What the task requires >> Please copy every line from the records below that contains the string "como".

Records from a collection
══════════
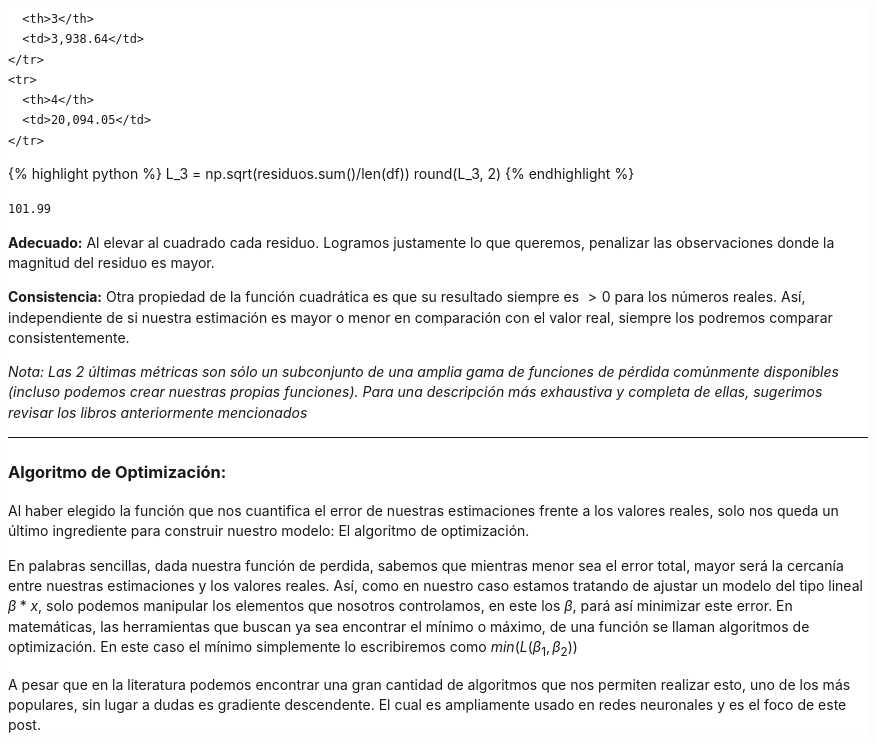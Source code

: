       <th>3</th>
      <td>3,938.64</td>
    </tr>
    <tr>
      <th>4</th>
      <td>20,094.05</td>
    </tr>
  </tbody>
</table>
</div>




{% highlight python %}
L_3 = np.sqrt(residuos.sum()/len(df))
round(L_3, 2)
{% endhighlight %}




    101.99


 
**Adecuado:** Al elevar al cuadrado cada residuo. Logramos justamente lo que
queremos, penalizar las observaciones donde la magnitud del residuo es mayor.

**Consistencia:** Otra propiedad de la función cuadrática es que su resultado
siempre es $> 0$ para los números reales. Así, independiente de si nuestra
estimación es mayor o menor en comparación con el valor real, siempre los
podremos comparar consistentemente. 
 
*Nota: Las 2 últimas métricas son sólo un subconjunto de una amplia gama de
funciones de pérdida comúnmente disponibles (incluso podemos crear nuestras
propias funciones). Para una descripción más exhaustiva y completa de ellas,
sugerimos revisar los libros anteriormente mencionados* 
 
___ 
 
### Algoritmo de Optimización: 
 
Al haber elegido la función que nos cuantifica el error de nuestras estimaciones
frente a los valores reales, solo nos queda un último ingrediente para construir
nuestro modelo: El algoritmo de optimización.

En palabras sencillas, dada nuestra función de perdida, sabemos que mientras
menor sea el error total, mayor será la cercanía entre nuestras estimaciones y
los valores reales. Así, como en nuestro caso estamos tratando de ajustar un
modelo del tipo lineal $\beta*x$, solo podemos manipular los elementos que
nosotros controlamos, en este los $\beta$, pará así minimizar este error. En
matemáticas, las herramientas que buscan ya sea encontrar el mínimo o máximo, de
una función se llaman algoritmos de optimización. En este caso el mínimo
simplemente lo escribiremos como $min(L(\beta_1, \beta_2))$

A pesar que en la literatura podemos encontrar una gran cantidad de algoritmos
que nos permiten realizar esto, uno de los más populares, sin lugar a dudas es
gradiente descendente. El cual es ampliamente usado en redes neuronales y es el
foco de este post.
══════════
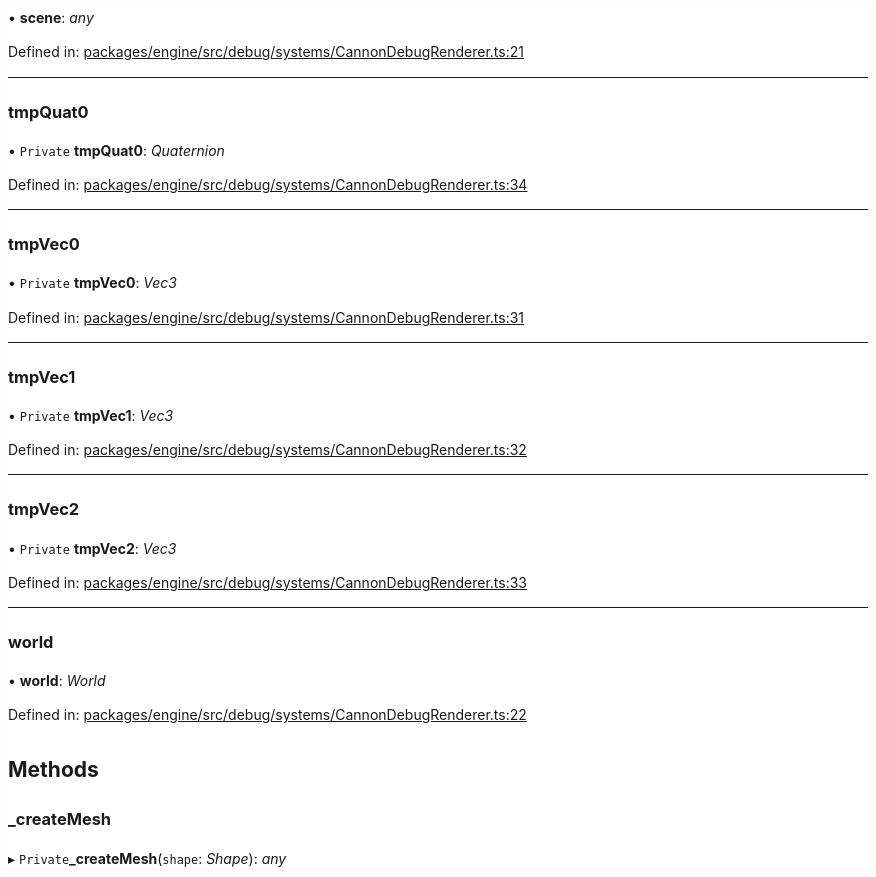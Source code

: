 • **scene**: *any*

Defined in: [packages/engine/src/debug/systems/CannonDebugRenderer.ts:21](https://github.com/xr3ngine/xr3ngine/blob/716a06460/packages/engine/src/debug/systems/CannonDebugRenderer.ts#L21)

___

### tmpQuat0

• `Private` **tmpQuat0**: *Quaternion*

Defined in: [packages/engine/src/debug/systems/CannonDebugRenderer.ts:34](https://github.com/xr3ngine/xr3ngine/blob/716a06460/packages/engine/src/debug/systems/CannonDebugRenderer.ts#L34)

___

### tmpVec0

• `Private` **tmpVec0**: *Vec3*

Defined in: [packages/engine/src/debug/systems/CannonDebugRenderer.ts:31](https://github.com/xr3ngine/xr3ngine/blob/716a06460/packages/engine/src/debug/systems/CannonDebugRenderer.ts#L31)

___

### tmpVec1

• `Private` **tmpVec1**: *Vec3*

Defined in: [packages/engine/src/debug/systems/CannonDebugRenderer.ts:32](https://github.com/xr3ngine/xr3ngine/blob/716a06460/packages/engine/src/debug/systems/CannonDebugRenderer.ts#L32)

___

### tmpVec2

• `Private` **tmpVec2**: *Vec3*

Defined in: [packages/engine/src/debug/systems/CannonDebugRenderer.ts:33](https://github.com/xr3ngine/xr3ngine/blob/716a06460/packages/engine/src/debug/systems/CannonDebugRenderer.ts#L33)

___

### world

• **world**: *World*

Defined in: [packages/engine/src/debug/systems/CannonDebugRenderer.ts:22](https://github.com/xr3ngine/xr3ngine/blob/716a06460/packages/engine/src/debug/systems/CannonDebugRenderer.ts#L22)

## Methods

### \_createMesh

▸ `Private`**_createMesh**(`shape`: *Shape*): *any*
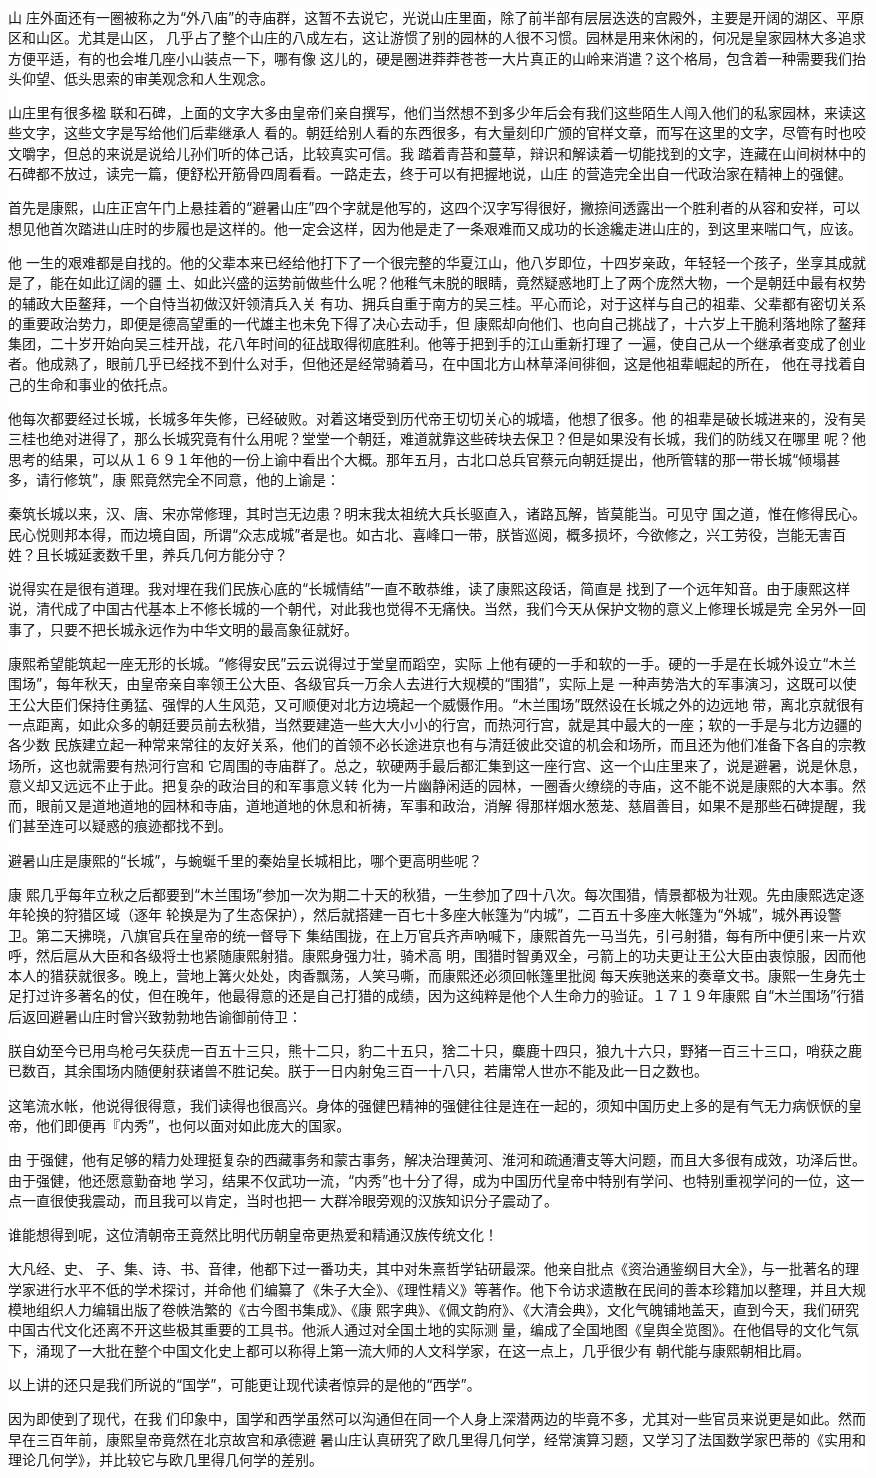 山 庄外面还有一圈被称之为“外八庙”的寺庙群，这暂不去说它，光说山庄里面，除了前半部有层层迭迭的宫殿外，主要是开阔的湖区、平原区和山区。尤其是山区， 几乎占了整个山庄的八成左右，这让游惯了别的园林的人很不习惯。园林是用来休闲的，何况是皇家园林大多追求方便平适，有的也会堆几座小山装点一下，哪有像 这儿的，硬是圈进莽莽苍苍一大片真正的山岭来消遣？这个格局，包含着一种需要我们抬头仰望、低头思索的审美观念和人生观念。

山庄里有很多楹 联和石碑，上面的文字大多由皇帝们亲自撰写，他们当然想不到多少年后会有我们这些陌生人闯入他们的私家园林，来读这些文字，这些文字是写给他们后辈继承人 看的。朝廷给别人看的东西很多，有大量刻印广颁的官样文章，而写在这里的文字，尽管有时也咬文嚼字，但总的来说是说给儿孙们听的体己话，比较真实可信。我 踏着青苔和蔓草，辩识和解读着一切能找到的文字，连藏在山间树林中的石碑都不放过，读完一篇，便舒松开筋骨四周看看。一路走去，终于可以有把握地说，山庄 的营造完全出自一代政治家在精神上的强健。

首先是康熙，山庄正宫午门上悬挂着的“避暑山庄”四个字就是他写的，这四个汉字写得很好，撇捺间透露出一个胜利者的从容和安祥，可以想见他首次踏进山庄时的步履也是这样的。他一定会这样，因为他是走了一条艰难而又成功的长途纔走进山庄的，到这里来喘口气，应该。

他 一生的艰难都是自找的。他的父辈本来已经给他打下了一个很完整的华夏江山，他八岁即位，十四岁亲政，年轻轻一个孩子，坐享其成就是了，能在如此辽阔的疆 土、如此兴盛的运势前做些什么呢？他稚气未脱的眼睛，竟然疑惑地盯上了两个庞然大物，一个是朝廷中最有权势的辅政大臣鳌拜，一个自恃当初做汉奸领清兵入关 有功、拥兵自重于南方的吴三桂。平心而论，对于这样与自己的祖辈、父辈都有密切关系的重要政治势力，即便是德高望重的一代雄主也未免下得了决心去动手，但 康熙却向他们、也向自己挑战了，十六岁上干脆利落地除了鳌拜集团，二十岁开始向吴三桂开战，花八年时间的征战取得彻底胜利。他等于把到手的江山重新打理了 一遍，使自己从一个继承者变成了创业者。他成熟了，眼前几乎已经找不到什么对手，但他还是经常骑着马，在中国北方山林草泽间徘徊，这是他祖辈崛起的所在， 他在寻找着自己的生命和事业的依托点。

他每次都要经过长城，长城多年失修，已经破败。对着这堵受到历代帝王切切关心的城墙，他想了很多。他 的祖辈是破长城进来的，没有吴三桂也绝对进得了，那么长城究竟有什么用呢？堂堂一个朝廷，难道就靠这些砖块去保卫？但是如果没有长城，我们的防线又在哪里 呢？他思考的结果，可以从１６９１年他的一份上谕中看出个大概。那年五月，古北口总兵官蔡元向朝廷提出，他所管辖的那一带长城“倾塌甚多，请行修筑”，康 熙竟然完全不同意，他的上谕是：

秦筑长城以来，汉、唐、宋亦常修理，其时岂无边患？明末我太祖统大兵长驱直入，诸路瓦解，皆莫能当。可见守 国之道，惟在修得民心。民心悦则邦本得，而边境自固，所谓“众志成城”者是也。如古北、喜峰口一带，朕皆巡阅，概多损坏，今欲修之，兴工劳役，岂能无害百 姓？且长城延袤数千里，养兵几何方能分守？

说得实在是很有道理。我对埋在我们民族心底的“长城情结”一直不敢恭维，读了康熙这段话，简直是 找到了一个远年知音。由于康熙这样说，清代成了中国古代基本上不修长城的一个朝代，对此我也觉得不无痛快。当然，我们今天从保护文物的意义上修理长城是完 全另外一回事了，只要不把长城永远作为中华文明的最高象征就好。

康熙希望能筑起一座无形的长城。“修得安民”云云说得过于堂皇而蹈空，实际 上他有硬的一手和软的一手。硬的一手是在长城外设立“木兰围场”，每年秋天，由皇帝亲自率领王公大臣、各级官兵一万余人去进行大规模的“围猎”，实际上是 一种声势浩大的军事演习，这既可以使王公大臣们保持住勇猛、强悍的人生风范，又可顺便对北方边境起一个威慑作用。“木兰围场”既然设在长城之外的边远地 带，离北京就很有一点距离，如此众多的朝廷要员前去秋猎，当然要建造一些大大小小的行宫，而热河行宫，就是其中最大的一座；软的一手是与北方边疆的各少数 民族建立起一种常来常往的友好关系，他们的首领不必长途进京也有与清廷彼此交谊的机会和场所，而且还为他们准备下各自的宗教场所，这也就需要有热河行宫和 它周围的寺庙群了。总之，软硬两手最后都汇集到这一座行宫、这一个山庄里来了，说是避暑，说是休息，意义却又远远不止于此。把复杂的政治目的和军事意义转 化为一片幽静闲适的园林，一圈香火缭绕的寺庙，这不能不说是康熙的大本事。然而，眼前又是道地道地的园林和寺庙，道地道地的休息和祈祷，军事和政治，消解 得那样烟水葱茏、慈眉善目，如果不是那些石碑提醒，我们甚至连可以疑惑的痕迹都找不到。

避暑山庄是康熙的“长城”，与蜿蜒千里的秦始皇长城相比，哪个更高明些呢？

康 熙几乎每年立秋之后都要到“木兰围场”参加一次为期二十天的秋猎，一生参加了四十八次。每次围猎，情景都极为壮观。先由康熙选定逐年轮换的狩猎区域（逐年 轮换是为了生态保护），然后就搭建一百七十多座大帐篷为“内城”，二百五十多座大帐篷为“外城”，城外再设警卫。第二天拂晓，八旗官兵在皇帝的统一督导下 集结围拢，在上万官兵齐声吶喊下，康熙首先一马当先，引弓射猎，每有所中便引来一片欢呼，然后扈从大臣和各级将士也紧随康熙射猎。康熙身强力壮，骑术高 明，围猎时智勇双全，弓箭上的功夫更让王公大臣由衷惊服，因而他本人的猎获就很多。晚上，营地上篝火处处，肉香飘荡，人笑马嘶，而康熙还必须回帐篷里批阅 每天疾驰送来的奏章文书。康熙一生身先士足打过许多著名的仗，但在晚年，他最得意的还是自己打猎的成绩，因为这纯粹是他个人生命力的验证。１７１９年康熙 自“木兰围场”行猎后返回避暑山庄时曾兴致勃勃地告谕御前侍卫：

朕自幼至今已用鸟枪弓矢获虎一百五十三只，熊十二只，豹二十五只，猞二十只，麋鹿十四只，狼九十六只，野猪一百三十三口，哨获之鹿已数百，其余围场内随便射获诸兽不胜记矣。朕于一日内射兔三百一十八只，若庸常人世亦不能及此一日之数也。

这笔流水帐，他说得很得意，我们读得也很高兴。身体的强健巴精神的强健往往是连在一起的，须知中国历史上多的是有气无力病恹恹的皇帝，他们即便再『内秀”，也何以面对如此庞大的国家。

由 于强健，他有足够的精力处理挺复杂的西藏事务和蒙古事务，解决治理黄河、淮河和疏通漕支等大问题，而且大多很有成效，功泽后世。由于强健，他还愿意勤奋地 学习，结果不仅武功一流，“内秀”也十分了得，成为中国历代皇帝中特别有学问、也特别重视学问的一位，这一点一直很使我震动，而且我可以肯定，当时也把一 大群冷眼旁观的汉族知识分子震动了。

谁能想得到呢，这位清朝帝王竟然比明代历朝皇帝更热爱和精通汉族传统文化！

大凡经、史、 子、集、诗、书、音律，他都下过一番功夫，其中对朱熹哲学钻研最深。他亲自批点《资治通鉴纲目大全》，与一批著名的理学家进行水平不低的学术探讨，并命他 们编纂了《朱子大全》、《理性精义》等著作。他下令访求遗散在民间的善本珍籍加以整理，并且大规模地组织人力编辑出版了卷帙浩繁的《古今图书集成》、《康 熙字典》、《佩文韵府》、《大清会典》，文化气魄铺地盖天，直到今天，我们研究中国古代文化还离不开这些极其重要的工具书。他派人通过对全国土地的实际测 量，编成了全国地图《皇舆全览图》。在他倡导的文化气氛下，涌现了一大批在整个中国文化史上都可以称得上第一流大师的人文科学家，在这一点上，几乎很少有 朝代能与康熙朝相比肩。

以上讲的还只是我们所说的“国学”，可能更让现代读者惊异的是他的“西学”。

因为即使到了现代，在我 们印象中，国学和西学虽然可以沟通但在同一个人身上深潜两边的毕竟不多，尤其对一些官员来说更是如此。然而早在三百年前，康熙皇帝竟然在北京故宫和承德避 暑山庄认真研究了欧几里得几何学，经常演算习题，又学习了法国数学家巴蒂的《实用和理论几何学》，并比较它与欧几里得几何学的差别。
══════════
Answer to this problem >>
los valores reales. Así, como en nuestro caso estamos tratando de ajustar un
simplemente lo escribiremos como $min(L(\beta_1, \beta_2))$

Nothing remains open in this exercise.